Инспектор полиции, молодой бахрейнец, предложил нам немедленно эвакуировать лагерь и ехать под охраной на военно-морскую базу, пока еще достаточно светло, чтобы видеть препятствия на дороге. Мы объяснили, что не можем бросить наши материалы на произвол бродящих кругом мятежников. Приближающиеся сумерки делали долгие споры бессмысленными, и в конце концов инспектор согласился, что можно без опаски переждать еще ночь. Но завтра же утром нам надлежит погрузить на машины все наиболее ценное и быть готовыми к выезду; в десять часов прикрывать наше отступление прибудет отряд. Мы вежливо отклонили предложение оставить для охраны лагеря двух людей с винтовками. (Зачем нам возбужденные опасной патрульной службой в Манаме служаки, способные открыть стрельбу по нашим друзьям из деревни, если те задумают прийти к нам с новостями или продуктами…) Мы легли спать, не выставив на ночь никакого караула.
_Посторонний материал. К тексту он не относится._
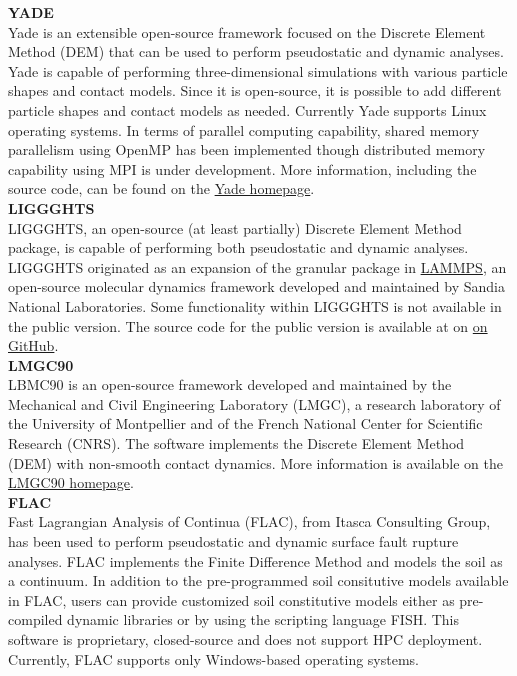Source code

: \noindent \textbf{YADE} \\
Yade is an extensible open-source framework focused on the Discrete Element Method (DEM) \citep{yade2005doc} that can be used to perform pseudostatic and dynamic analyses. Yade is capable of performing three-dimensional simulations with various particle shapes and contact models. Since it is open-source, it is possible to add different particle shapes and contact models as needed. Currently Yade supports Linux operating systems. In terms of parallel computing capability, shared memory parallelism using OpenMP has been implemented though distributed memory capability using MPI is under development. More information, including the source code, can be found on the \href{https://yade-dem.org/doc/}{Yade homepage}.\\

\noindent\textbf{LIGGGHTS}\\
LIGGGHTS, an open-source (at least partially) Discrete Element Method package, is capable of performing both pseudostatic and dynamic analyses. LIGGGHTS originated as an expansion of the granular package in \href{https://lammps.sandia.gov/}{LAMMPS}, an open-source molecular dynamics framework developed and maintained by Sandia National Laboratories. Some functionality within LIGGGHTS is not available in the public version. The source code for the public version is available at on \href{https://github.com/CFDEMproject/LIGGGHTS-PUBLIC}{on GitHub}.\\

\noindent\textbf{LMGC90}\\
 LBMC90 is an open-source framework developed and maintained by the Mechanical and Civil Engineering Laboratory (LMGC), a research laboratory of the University of Montpellier and of the French National Center for Scientific Research (CNRS). The software implements the Discrete Element Method (DEM) with non-smooth contact dynamics. More information is available on the \href{http://mimetics-engineering.fr/index.php/en/lmgc90-2/}{LMGC90 homepage}.\\

\noindent\textbf{FLAC}\\
Fast Lagrangian Analysis of Continua (FLAC), from Itasca Consulting Group, has been used to perform pseudostatic and dynamic surface fault rupture analyses. FLAC implements the Finite Difference Method and models the soil as a continuum. In addition to the pre-programmed soil consitutive models available in FLAC, users can provide customized soil constitutive models either as pre-compiled dynamic libraries or by using the scripting language FISH. This software is proprietary, closed-source and does not support HPC deployment. Currently, FLAC supports only Windows-based operating systems.\\

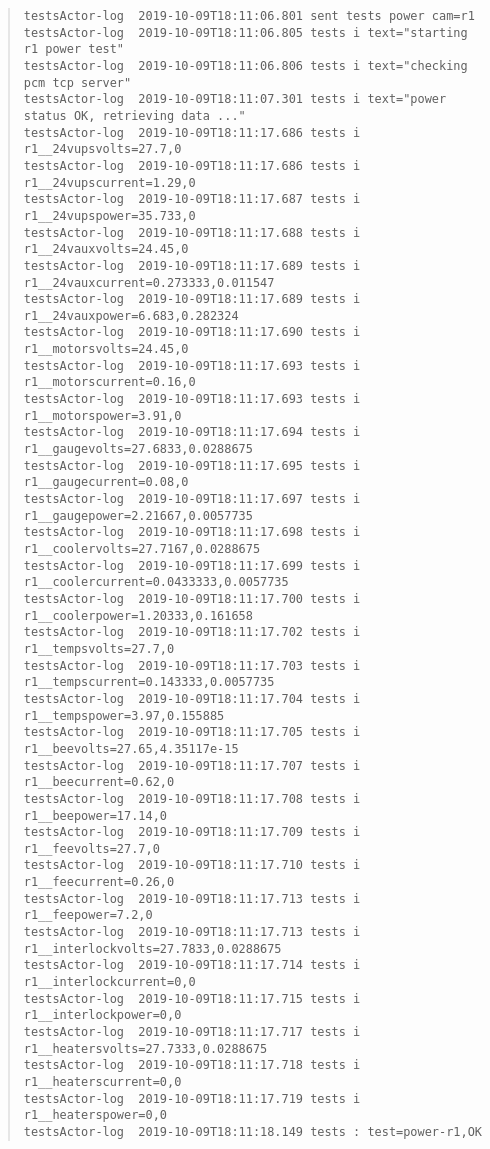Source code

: \begin{quote}
\begin{tiny}
\begin{verbatim}
testsActor-log  2019-10-09T18:11:06.801 sent tests power cam=r1
testsActor-log  2019-10-09T18:11:06.805 tests i text="starting r1 power test"
testsActor-log  2019-10-09T18:11:06.806 tests i text="checking pcm tcp server"
testsActor-log  2019-10-09T18:11:07.301 tests i text="power status OK, retrieving data ..."
testsActor-log  2019-10-09T18:11:17.686 tests i r1__24vupsvolts=27.7,0
testsActor-log  2019-10-09T18:11:17.686 tests i r1__24vupscurrent=1.29,0
testsActor-log  2019-10-09T18:11:17.687 tests i r1__24vupspower=35.733,0
testsActor-log  2019-10-09T18:11:17.688 tests i r1__24vauxvolts=24.45,0
testsActor-log  2019-10-09T18:11:17.689 tests i r1__24vauxcurrent=0.273333,0.011547
testsActor-log  2019-10-09T18:11:17.689 tests i r1__24vauxpower=6.683,0.282324
testsActor-log  2019-10-09T18:11:17.690 tests i r1__motorsvolts=24.45,0
testsActor-log  2019-10-09T18:11:17.693 tests i r1__motorscurrent=0.16,0
testsActor-log  2019-10-09T18:11:17.693 tests i r1__motorspower=3.91,0
testsActor-log  2019-10-09T18:11:17.694 tests i r1__gaugevolts=27.6833,0.0288675
testsActor-log  2019-10-09T18:11:17.695 tests i r1__gaugecurrent=0.08,0
testsActor-log  2019-10-09T18:11:17.697 tests i r1__gaugepower=2.21667,0.0057735
testsActor-log  2019-10-09T18:11:17.698 tests i r1__coolervolts=27.7167,0.0288675
testsActor-log  2019-10-09T18:11:17.699 tests i r1__coolercurrent=0.0433333,0.0057735
testsActor-log  2019-10-09T18:11:17.700 tests i r1__coolerpower=1.20333,0.161658
testsActor-log  2019-10-09T18:11:17.702 tests i r1__tempsvolts=27.7,0
testsActor-log  2019-10-09T18:11:17.703 tests i r1__tempscurrent=0.143333,0.0057735
testsActor-log  2019-10-09T18:11:17.704 tests i r1__tempspower=3.97,0.155885
testsActor-log  2019-10-09T18:11:17.705 tests i r1__beevolts=27.65,4.35117e-15
testsActor-log  2019-10-09T18:11:17.707 tests i r1__beecurrent=0.62,0
testsActor-log  2019-10-09T18:11:17.708 tests i r1__beepower=17.14,0
testsActor-log  2019-10-09T18:11:17.709 tests i r1__feevolts=27.7,0
testsActor-log  2019-10-09T18:11:17.710 tests i r1__feecurrent=0.26,0
testsActor-log  2019-10-09T18:11:17.713 tests i r1__feepower=7.2,0
testsActor-log  2019-10-09T18:11:17.713 tests i r1__interlockvolts=27.7833,0.0288675
testsActor-log  2019-10-09T18:11:17.714 tests i r1__interlockcurrent=0,0
testsActor-log  2019-10-09T18:11:17.715 tests i r1__interlockpower=0,0
testsActor-log  2019-10-09T18:11:17.717 tests i r1__heatersvolts=27.7333,0.0288675
testsActor-log  2019-10-09T18:11:17.718 tests i r1__heaterscurrent=0,0
testsActor-log  2019-10-09T18:11:17.719 tests i r1__heaterspower=0,0
testsActor-log  2019-10-09T18:11:18.149 tests : test=power-r1,OK
\end{verbatim}
\end{tiny}
\end{quote}

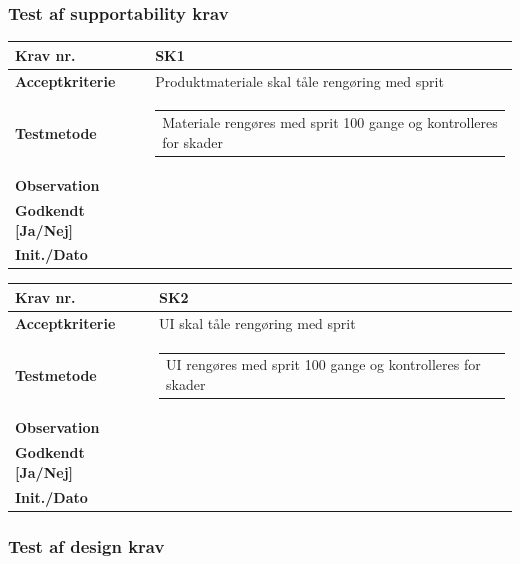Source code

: \vspace{5mm}

\subsubsection{Test af supportability krav}

\begin{tabularx}{1\textwidth}{|l|X|}
\hline
\textbf{Krav nr.}              & SK1  \\ \hline
\textbf{Acceptkriterie}        & Produktmateriale skal tåle rengøring med sprit \\ \hline
\textbf{Testmetode}            & \begin{tabular}[l]{@{}l@{}} Materiale rengøres med sprit 100 gange og kontrolleres for skader \end{tabular}  \\ \hline
\textbf{Observation}           &  \\ \hline
\textbf{Godkendt {[}Ja/Nej{]}} &  \\ \hline
\textbf{Init./Dato}            &  \\ \hline
\end{tabularx}

\begin{tabularx}{1\textwidth}{|l|X|}
\hline
\textbf{Krav nr.}              & SK2  \\ \hline
\textbf{Acceptkriterie}        & UI skal tåle rengøring med sprit \\ \hline
\textbf{Testmetode}            & \begin{tabular}[l]{@{}l@{}} UI rengøres med sprit 100 gange og kontrolleres for skader \end{tabular}  \\ \hline
\textbf{Observation}           &  \\ \hline
\textbf{Godkendt {[}Ja/Nej{]}} &  \\ \hline
\textbf{Init./Dato}            &  \\ \hline
\end{tabularx}

\vspace{5mm}

\subsubsection{Test af design krav}

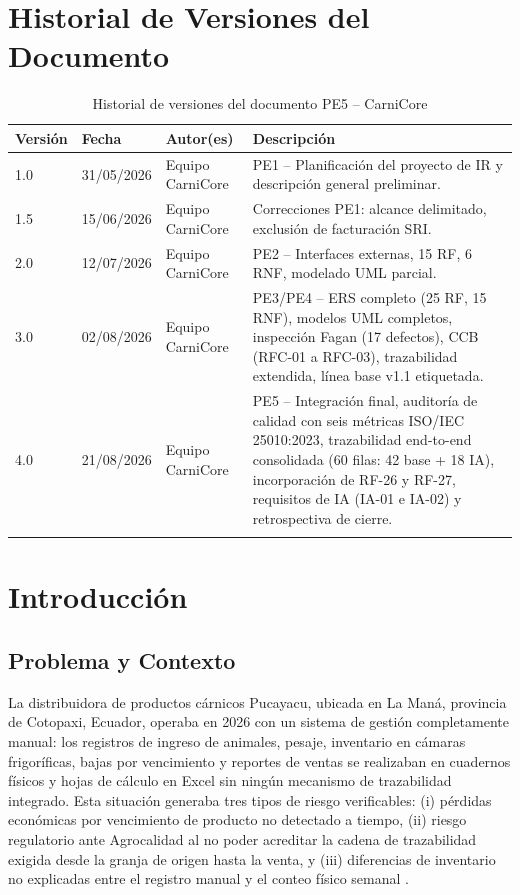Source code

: \documentclass[11pt,a4paper]{article}
\begin{document}
\section*{Historial de Versiones del Documento}
\begin{longtable}{|p{1.5cm}|p{2.5cm}|p{3.5cm}|p{7cm}|}
\hline
\textbf{Versión} & \textbf{Fecha} & \textbf{Autor(es)} & \textbf{Descripción} \\
\hline
1.0 & 31/05/2026 & Equipo CarniCore & PE1 -- Planificación del proyecto de IR y descripción general preliminar. \\
\hline
1.5 & 15/06/2026 & Equipo CarniCore & Correcciones PE1: alcance delimitado, exclusión de facturación SRI. \\
\hline
2.0 & 12/07/2026 & Equipo CarniCore & PE2 -- Interfaces externas, 15 RF, 6 RNF, modelado UML parcial. \\
\hline
3.0 & 02/08/2026 & Equipo CarniCore & PE3/PE4 -- ERS completo (25 RF, 15 RNF), modelos UML completos, inspección Fagan (17 defectos), CCB (RFC-01 a RFC-03), trazabilidad extendida, línea base v1.1 etiquetada. \\
\hline
4.0 & 21/08/2026 & Equipo CarniCore & PE5 -- Integración final, auditoría de calidad con seis métricas ISO/IEC 25010:2023, trazabilidad end-to-end consolidada (60 filas: 42 base + 18 IA), incorporación de RF-26 y RF-27, requisitos de IA (IA-01 e IA-02) y retrospectiva de cierre. \\
\hline
\caption{Historial de versiones del documento PE5 -- CarniCore}
\label{tab:historial}
\end{longtable}

\section{Introducción}

\subsection{Problema y Contexto}

La distribuidora de productos cárnicos Pucayacu, ubicada en La Maná, provincia de Cotopaxi, Ecuador, operaba en 2026 con un sistema de gestión completamente manual: los registros de ingreso de animales, pesaje, inventario en cámaras frigoríficas, bajas por vencimiento y reportes de ventas se realizaban en cuadernos físicos y hojas de cálculo en Excel sin ningún mecanismo de trazabilidad integrado. Esta situación generaba tres tipos de riesgo verificables: (i) pérdidas económicas por vencimiento de producto no detectado a tiempo, (ii) riesgo regulatorio ante Agrocalidad al no poder acreditar la cadena de trazabilidad exigida desde la granja de origen hasta la venta, y (iii) diferencias de inventario no explicadas entre el registro manual y el conteo físico semanal \cite{pohl2025}.
\end{document}
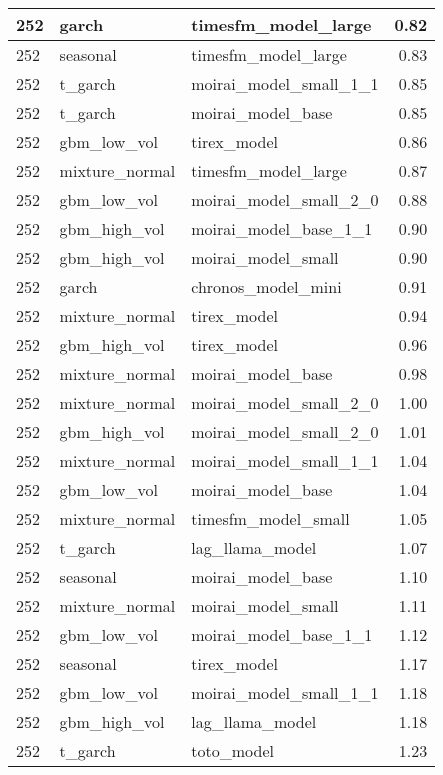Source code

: {\begin{tabular}{lllr}
\midrule
252 & garch & timesfm\_model\_large & 0.82 \\
\midrule
252 & seasonal & timesfm\_model\_large & 0.83 \\
\midrule
252 & t\_garch & moirai\_model\_small\_1\_1 & 0.85 \\
\midrule
252 & t\_garch & moirai\_model\_base & 0.85 \\
\midrule
252 & gbm\_low\_vol & tirex\_model & 0.86 \\
\midrule
252 & mixture\_normal & timesfm\_model\_large & 0.87 \\
\midrule
252 & gbm\_low\_vol & moirai\_model\_small\_2\_0 & 0.88 \\
\midrule
252 & gbm\_high\_vol & moirai\_model\_base\_1\_1 & 0.90 \\
\midrule
252 & gbm\_high\_vol & moirai\_model\_small & 0.90 \\
\midrule
252 & garch & chronos\_model\_mini & 0.91 \\
\midrule
252 & mixture\_normal & tirex\_model & 0.94 \\
\midrule
252 & gbm\_high\_vol & tirex\_model & 0.96 \\
\midrule
252 & mixture\_normal & moirai\_model\_base & 0.98 \\
\midrule
252 & mixture\_normal & moirai\_model\_small\_2\_0 & 1.00 \\
\midrule
252 & gbm\_high\_vol & moirai\_model\_small\_2\_0 & 1.01 \\
\midrule
252 & mixture\_normal & moirai\_model\_small\_1\_1 & 1.04 \\
\midrule
252 & gbm\_low\_vol & moirai\_model\_base & 1.04 \\
\midrule
252 & mixture\_normal & timesfm\_model\_small & 1.05 \\
\midrule
252 & t\_garch & lag\_llama\_model & 1.07 \\
\midrule
252 & seasonal & moirai\_model\_base & 1.10 \\
\midrule
252 & mixture\_normal & moirai\_model\_small & 1.11 \\
\midrule
252 & gbm\_low\_vol & moirai\_model\_base\_1\_1 & 1.12 \\
\midrule
252 & seasonal & tirex\_model & 1.17 \\
\midrule
252 & gbm\_low\_vol & moirai\_model\_small\_1\_1 & 1.18 \\
\midrule
252 & gbm\_high\_vol & lag\_llama\_model & 1.18 \\
\midrule
252 & t\_garch & toto\_model & 1.23 \\

\end{tabular}}
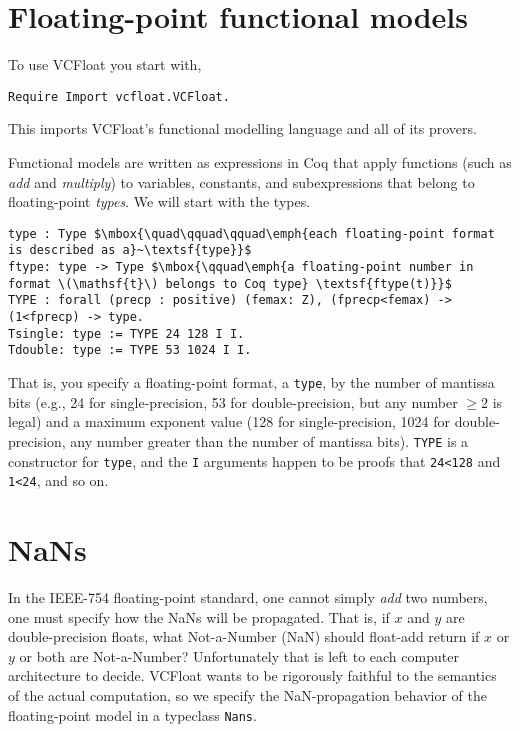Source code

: \documentclass[article]{memoir}
\begin{document}
\chapter{Floating-point functional models}
\label{models}
To use VCFloat you start with,
\begin{lstlisting}
Require Import vcfloat.VCFloat.
\end{lstlisting}
This imports VCFloat's functional modelling language and all of its
provers.  

Functional models are written as expressions in Coq that apply
functions (such as \emph{add} and \emph{multiply}) to
variables, constants, and subexpressions that belong to floating-point
\emph{types}.  We will start with the types.

\begin{lstlisting}
type : Type $\mbox{\quad\qquad\qquad\emph{each floating-point format is described as a}~\textsf{type}}$
ftype: type -> Type $\mbox{\qquad\emph{a floating-point number in format \(\mathsf{t}\) belongs to Coq type} \textsf{ftype(t)}}$
TYPE : forall (precp : positive) (femax: Z), (fprecp<femax) -> (1<fprecp) -> type.
Tsingle: type := TYPE 24 128 I I.
Tdouble: type := TYPE 53 1024 I I.
\end{lstlisting}

That is, you specify a floating-point format, a \lstinline{type}, by
the number of mantissa bits (e.g., 24 for single-precision, 53 for
double-precision, but any number $\ge 2$ is legal) and a maximum
exponent value (128 for single-precision, 1024 for double-precision,
any number greater than the number of mantissa bits).
\lstinline{TYPE} is a constructor for \lstinline{type}, and the
\lstinline{I} arguments happen to be proofs that \lstinline{24<128}
and \lstinline{1<24}, and so on.

\chapter{NaNs}
\label{NaNs}
In the IEEE-754 floating-point standard, one cannot
simply \emph{add} two numbers, one must specify how the NaNs will
be propagated.  That is, if $x$ and $y$ are double-precision floats,
what Not-a-Number (NaN) should float-add return if $x$ or $y$ or both are
Not-a-Number?  Unfortunately that is left to each computer architecture 
to decide.  VCFloat wants to be rigorously faithful to the
semantics of the actual computation, so we specify the
NaN-propagation behavior of the floating-point model in a
typeclass \lstinline{Nans}.
\end{document}
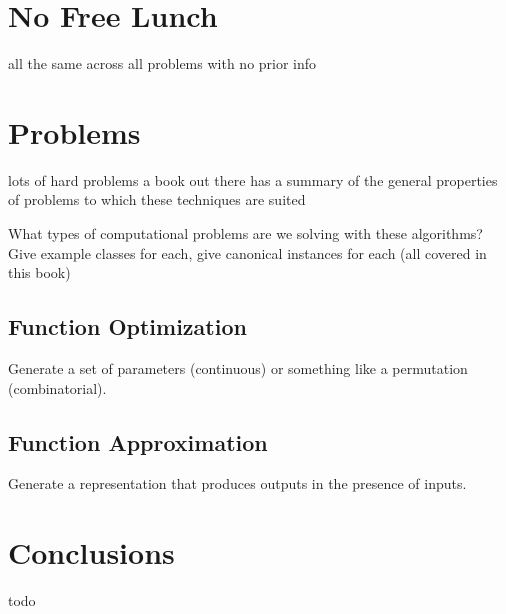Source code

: \documentclass[a4paper, 11pt]{article}
\begin{document}
% 
% 
\section{No Free Lunch}
\label{sec:nfl}
all the same across all problems with no prior info


% 
% 
\section{Problems}
\label{sec:problems}
lots of hard problems
a book out there has a summary of the general properties of problems to which these techniques are suited

What types of computational problems are we solving with these algorithms?
Give example classes for each, give canonical instances for each (all covered in this book)

\subsection{Function Optimization}
Generate a set of parameters (continuous) or something like a permutation (combinatorial).

\subsection{Function Approximation}
Generate a representation that produces outputs in the presence of inputs.

% 
% 
\section{Conclusions}
\label{sec:conclusions}
todo



\end{document}
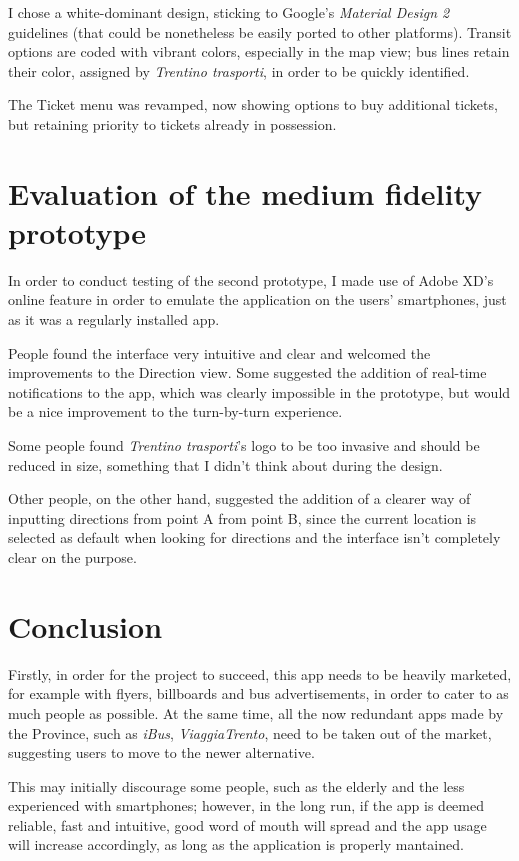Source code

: \documentclass[11pt]{article}
\begin{document}
I chose a white-dominant design, sticking to Google's \textit{Material Design 2} guidelines (that could be nonetheless be easily ported to other platforms). Transit options are coded with vibrant colors, especially in the map view; bus lines retain their color, assigned by \textit{Trentino trasporti}, in order to be quickly identified.

The Ticket menu was revamped, now showing options to buy additional tickets, but retaining priority to tickets already in possession.

\section{Evaluation of the medium fidelity prototype}

In order to conduct testing of the second prototype, I made use of Adobe XD's online feature in order to emulate the application on the users' smartphones, just as it was a regularly installed app.

People found the interface very intuitive and clear and welcomed the improvements to the Direction view. Some suggested the addition of real-time notifications to the app, which was clearly impossible in the prototype, but would be a nice improvement to the turn-by-turn experience.

Some people found \textit{Trentino trasporti}'s logo to be too invasive and should be reduced in size, something that I didn't think about during the design.

Other people, on the other hand, suggested the addition of a clearer way of inputting directions from point A from point B, since the current location is selected as default when looking for directions and the interface isn't completely clear on the purpose.

\section{Conclusion}

Firstly, in order for the project to succeed, this app needs to be heavily marketed, for example with flyers, billboards and bus advertisements, in order to cater to as much people as possible. At the same time, all the now redundant apps made by the Province, such as \textit{iBus}, \textit{ViaggiaTrento}, need to be taken out of the market, suggesting users to move to the newer alternative.

This may initially discourage some people, such as the elderly and the less experienced with smartphones; however, in the long run, if the app is deemed reliable, fast and intuitive, good word of mouth will spread and the app usage will increase accordingly, as long as the application is properly mantained.
\end{document}
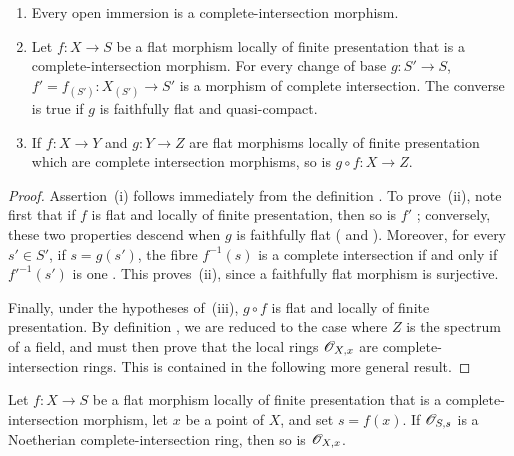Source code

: \begin{proposition}[19.3.9]
\label{IV.19.3.9}
\medskip\noindent
\begin{enumerate}[label=\textup{(\roman*)}]
  \item Every open immersion is a complete-intersection morphism.
  \item Let $f:X\to S$ be a flat morphism locally of finite presentation that is a complete-intersection morphism.
For every change of base $g:S'\to S$, $f'=f_{(S')}:X_{(S')}\to S'$ is a morphism of complete intersection.
The converse is true if $g$ is faithfully flat and quasi-compact.
  \item If $f:X\to Y$ and $g:Y\to Z$ are flat morphisms locally of finite presentation which are complete intersection morphisms, so is $g\circ f:X\to Z$.
\end{enumerate}
\end{proposition}

\begin{proof}
Assertion~(i) follows immediately from the definition .
To prove~(ii), note first that if $f$ is flat and locally of finite presentation, then so is $f'$ ; conversely, these two properties descend when $g$ is faithfully flat ( and ). Moreover, for every $s'\in S'$, if $s=g(s')$, the fibre $f^{-1}(s)$ is a complete intersection if and only if $f'^{-1}(s')$ is one . This proves~(ii), since a faithfully flat morphism is surjective.

Finally, under the hypotheses of~(iii), $g\circ f$ is flat and locally of finite presentation.
By definition , we are reduced to the case where $Z$ is the spectrum of a field, and must then prove that the local rings $\sh{O}_{X,x}$ are complete-intersection rings. This is contained in the following more general result.
\end{proof}

\begin{corollary}[19.3.10]
\label{IV.19.3.10}
Let $f:X\to S$ be a flat morphism locally of finite presentation that is a complete-intersection morphism, let $x$ be a point of $X$, and set $s=f(x)$.
If $\sh{O}_{S,s}$ is a Noetherian complete-intersection ring, then so is $\sh{O}_{X,x}$.
\end{corollary}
На другое утро (это была пятница) мы покинули лагерь. Три полицейские машины плюс наши два «Лендровера» составляли внушительный конвой, и принятые полицейскими предосторожности быстро погасили все намеки на веселье, с каким мы приготовились снова вступить в контакт с внешним миром. Казалось, мы едем сквозь вражескую территорию; чтобы добраться до «наших» позиций, надо было одолеть позиции «врага»… На месте каждой разрушенной переправы лежали пальмовые стволы, и мы, уподобляясь канатоходцам, медленно катили по ним на машинах, чутко прислушиваясь к указаниям сержанта, следившего за положением колес. Пока конвой преодолевал очередное препятствие, полицейские рассыпались по местности, прикрывая наше движение. На то, чтобы добраться до магистрали, ушел целый час. Здесь нам объяснили, как вести себя на пути к Манаме: ни в коем случае нигде не останавливаться; при виде толпы на дороге — мчаться вперед на полной скорости, сигналя и производя возможно больше шума, чтобы сбить с прицела бросающих камни. Впереди пойдет один полицейский грузовик, второй будет замыкающим. Мы изобразили бесстрашие и поехали. И вплоть до первого полицейского поста на дороге к Авали не встретили ни души.
Вечером того же дня забастовка прекратилась. А наутро вновь открылся базар, и мы покатили обратно в лагерь, минуя сброшенные с шоссе пальмовые стволы. Наши рабочие уже ждали, горя нетерпением возобновить работу. В тот же день я заложил новый разведочный шурф.
Вообще-то полевой сезон подходил к концу. Были последние числа марта, со дня на день могла наступить жара. Через неделю после отмены забастовки члены экспедиции уже разъехались по домам, только мы с Юнисом остались укладывать имущество и свертывать лагерь.